** DIRECTIONS **
If a line of the records contains the word "make", list it.

Dataset entries:
:::::
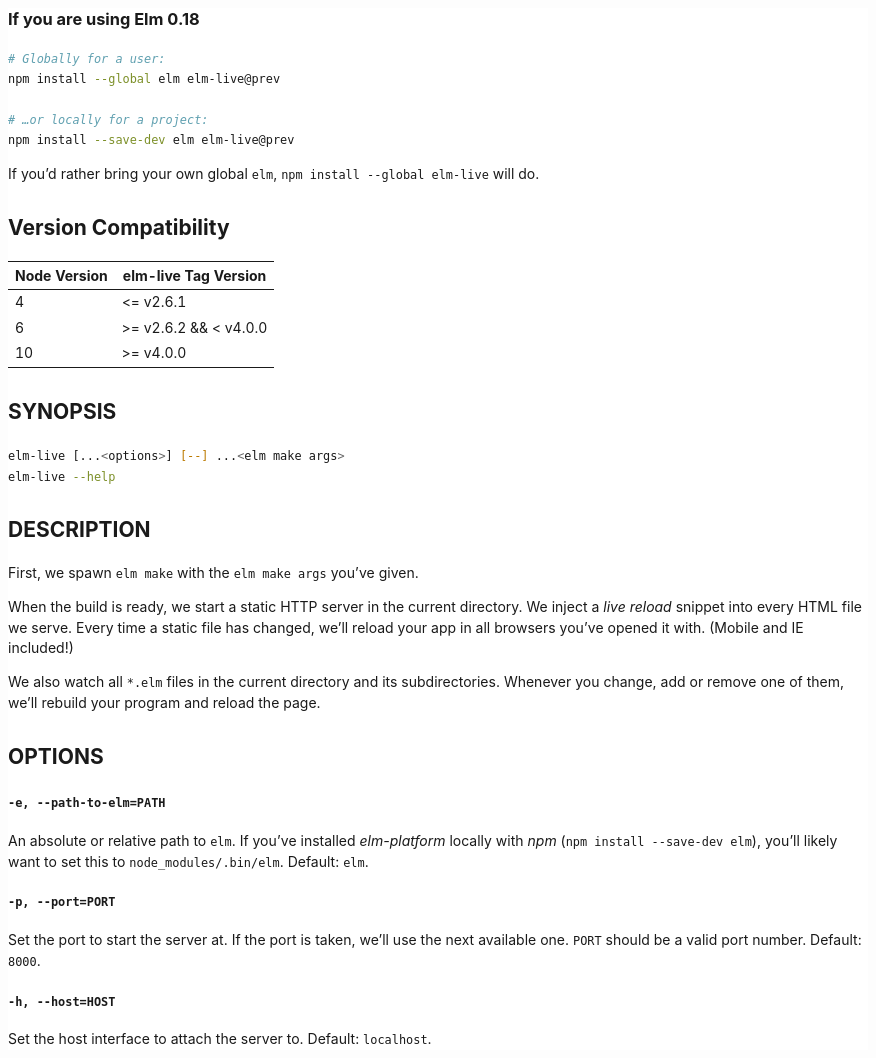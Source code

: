 ### If you are using Elm 0.18

```sh
# Globally for a user:
npm install --global elm elm-live@prev

# …or locally for a project:
npm install --save-dev elm elm-live@prev
```

If you’d rather bring your own global `elm`, `npm install --global elm-live` will do.

## Version Compatibility

| Node Version   | elm-live Tag Version  |
| -------------- | --------------------- |
| 4              | <= v2.6.1             |
| 6              | >= v2.6.2 && < v4.0.0 |
| 10             | >= v4.0.0             |

## SYNOPSIS

```sh
elm-live [...<options>] [--] ...<elm make args>  
elm-live --help
```

## DESCRIPTION

First, we spawn `elm make` with the `elm make args` you’ve given.

When the build is ready, we start a static HTTP server in the current directory. We inject a _live reload_ snippet into every HTML file we serve. Every time a static file has changed, we’ll reload your app in all browsers you’ve opened it with. (Mobile and IE included!)

We also watch all `*.elm` files in the current directory and its subdirectories. Whenever you change, add or remove one of them, we’ll rebuild your program and reload the page.

## OPTIONS

#### `-e, --path-to-elm=PATH`
An absolute or relative path to `elm`. If you’ve installed _elm-platform_ locally with _npm_ (`npm install --save-dev elm`), you’ll likely want to set this to `node_modules/.bin/elm`. Default: `elm`.

#### `-p, --port=PORT`
Set the port to start the server at. If the port is taken, we’ll use the next available one. `PORT` should be a valid port number. Default: `8000`.

#### `-h, --host=HOST`
Set the host interface to attach the server to. Default: `localhost`.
:::::
** ANSWER SPACE **
elm-live [...<options>] [--] ...<elm make args>  
First, we spawn `elm make` with the `elm make args` you’ve given.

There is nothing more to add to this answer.